French cross-country skier (born 1964)

Hervé Balland (born January 7, 1964) is a French cross-country skier who competed from 1990 to 1998. He won a silver medal in the 50 km event at the 1993 FIS Nordic World Ski Championships in Falun.

Balland's best finish at the Winter Olympics was a fifth in the 50 km event at the 1992 Games in Albertville. He won the Engadin Skimarathon in 1993, 1994 and 1996, and a 15 km event in Germany in 1994.
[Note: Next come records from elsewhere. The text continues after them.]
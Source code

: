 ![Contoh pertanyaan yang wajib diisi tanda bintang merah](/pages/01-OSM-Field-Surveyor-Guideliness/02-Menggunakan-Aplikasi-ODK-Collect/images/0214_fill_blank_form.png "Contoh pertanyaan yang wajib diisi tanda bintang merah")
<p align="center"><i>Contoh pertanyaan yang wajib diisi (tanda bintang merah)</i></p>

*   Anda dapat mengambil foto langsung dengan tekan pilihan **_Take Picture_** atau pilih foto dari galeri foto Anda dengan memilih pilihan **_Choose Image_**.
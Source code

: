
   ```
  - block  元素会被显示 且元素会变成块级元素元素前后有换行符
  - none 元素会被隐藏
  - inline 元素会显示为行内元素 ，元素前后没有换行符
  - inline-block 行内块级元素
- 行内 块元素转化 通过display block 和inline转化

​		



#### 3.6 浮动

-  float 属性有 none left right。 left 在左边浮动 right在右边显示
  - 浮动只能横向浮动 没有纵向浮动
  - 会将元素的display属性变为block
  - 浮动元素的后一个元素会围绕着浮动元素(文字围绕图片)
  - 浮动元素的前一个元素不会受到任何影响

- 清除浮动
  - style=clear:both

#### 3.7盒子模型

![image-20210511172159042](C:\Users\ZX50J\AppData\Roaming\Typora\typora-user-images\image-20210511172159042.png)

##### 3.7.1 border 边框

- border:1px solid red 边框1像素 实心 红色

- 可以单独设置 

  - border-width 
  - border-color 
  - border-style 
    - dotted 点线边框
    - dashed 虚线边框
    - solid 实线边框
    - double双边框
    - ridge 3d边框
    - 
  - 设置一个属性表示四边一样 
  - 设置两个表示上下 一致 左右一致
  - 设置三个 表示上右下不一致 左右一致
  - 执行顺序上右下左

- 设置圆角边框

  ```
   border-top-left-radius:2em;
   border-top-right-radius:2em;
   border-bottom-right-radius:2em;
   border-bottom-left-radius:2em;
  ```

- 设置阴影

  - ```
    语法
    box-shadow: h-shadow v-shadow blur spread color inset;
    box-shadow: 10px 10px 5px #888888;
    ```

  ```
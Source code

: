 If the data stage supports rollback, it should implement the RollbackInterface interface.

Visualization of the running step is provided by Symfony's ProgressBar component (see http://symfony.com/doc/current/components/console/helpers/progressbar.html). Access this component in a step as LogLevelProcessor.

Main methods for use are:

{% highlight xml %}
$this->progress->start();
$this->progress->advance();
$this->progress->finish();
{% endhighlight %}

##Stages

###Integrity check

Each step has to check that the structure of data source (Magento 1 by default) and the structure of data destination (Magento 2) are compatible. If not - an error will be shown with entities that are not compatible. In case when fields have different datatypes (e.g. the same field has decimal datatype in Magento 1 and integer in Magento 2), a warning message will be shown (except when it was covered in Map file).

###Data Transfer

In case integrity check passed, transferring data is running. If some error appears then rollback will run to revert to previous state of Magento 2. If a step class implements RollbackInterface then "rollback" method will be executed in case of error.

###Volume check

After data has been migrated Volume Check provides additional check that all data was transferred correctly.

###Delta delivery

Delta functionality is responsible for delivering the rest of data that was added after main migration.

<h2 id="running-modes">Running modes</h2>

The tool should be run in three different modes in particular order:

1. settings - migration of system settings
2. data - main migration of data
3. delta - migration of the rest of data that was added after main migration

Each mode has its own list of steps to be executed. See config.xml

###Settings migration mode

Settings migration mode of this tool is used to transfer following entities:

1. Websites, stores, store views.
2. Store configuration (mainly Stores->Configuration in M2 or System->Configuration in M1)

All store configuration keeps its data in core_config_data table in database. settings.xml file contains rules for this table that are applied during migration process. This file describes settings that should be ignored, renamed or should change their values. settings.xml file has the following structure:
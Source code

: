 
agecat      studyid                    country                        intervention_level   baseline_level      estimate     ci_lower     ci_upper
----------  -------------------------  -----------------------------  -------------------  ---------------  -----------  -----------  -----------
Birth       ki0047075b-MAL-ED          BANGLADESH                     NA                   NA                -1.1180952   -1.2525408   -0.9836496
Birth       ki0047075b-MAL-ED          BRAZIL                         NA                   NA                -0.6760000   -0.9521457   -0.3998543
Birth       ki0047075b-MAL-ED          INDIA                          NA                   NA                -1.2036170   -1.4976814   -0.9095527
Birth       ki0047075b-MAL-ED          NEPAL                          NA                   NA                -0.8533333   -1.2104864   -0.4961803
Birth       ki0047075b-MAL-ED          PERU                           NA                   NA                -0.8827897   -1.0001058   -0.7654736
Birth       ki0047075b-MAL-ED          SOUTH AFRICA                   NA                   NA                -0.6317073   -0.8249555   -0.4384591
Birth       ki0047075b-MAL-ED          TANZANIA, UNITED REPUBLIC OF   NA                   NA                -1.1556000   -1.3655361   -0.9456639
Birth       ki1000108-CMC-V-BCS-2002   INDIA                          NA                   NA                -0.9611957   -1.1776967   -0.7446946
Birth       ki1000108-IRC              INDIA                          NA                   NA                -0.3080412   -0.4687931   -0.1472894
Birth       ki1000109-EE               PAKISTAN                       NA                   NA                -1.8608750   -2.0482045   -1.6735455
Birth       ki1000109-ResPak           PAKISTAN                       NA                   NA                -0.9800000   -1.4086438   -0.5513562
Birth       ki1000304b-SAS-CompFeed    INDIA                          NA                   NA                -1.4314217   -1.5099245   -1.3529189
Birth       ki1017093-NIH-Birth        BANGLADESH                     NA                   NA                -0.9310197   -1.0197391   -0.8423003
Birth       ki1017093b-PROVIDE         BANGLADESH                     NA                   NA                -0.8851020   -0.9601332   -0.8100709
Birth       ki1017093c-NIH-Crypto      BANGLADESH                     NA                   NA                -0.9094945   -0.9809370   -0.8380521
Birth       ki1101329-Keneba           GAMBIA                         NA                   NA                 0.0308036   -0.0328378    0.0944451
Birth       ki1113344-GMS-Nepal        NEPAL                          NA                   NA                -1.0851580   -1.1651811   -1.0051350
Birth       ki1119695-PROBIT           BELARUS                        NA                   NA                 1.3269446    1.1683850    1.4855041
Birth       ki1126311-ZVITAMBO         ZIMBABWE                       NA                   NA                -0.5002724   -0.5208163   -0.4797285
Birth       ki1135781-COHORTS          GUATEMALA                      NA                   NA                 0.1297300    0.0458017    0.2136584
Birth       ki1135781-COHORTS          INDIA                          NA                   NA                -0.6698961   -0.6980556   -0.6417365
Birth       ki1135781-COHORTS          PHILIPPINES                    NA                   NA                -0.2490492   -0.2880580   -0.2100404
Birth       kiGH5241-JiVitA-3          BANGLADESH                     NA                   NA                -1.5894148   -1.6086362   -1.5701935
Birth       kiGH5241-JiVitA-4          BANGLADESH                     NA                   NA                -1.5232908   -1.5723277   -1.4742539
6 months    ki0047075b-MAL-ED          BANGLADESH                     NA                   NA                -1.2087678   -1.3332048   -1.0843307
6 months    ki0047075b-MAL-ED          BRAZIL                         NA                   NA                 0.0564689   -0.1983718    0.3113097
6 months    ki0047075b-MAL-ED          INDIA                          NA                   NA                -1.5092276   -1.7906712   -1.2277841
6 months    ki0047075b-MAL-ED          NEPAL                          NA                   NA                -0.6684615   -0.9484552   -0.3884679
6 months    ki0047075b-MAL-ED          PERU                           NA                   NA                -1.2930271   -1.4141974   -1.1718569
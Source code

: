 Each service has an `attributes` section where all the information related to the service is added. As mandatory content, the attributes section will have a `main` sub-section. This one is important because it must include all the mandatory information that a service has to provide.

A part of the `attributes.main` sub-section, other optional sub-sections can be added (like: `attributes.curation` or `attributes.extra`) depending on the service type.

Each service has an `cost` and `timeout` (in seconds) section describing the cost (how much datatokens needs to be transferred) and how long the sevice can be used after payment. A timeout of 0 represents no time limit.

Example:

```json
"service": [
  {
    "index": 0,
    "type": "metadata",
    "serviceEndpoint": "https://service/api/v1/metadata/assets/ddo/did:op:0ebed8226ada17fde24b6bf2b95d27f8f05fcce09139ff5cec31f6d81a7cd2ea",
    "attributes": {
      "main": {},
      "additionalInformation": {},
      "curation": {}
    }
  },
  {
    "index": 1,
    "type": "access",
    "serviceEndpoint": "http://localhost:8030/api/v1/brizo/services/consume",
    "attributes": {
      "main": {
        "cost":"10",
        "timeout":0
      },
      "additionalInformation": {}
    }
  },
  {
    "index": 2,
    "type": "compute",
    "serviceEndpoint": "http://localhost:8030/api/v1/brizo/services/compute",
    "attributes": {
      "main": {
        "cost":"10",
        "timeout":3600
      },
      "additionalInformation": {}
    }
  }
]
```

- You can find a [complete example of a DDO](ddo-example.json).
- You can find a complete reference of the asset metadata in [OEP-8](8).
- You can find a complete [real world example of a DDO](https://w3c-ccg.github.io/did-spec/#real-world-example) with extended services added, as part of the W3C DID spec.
==Cross-country skiing results==
All results are sourced from the International Ski Federation (FIS).

===Olympic Games===

| Year | Age | 10 km | Pursuit | 30 km | 50 km | 4 × 10 km relay |
|---|---|---|---|---|---|---|
| 1992 | 28 | — | — | — | 5 | 8 |
| 1994 | 30 | — | — | DNF | — | 10 |
| 1998 | 34 | — | — | — | 14 | 13 |

===World Championships===
- 1 medal – (1 silver)

| Year | Age | 10 km | 15 km | Pursuit | 30 km | 50 km | 4 × 10 km relay |
|---|---|---|---|---|---|---|---|
| 1991 | 27 | — | 29 | —N/a | — | 15 | 9 |
| 1993 | 29 | — | —N/a | — | — | Silver | 10 |
| 1995 | 31 | — | —N/a | — | — | 10 | 8 |
| 1997 | 33 | 62 | —N/a | 41 | 15 | — | — |

===World Cup===
====Season standings====

| Season | Age | Overall | Long Distance | Sprint |
|---|---|---|---|---|
| 1990 | 26 | 43 | —N/a | —N/a |
| 1991 | 27 | NC | —N/a | —N/a |
| 1992 | 28 | 29 | —N/a | —N/a |
| 1993 | 29 | 23 | —N/a | —N/a |
| 1994 | 30 | 25 | —N/a | —N/a |
| 1995 | 31 | 37 | —N/a | —N/a |
| 1996 | 32 | 57 | —N/a | —N/a |
| 1997 | 33 | 64 | NC | — |
| 1998 | 34 | NC | NC | — |

====Individual podiums====

- 2 podiums

| No. | Season | Date | Location | Race | Level | Place |
|---|---|---|---|---|---|---|
| 1 | 1992–93 | 27 February 1993 | SWE Falun, Sweden | 50 km Individual F | World Championships^{[1]} | 2nd |
| 2 | 1993–94 | 19 March 1994 | CAN Thunder Bay, Canada | 50 km Individual F | World Cup | 2nd |

Note: Until the 1999 World Championships, World Championship races were included in the World Cup scoring system.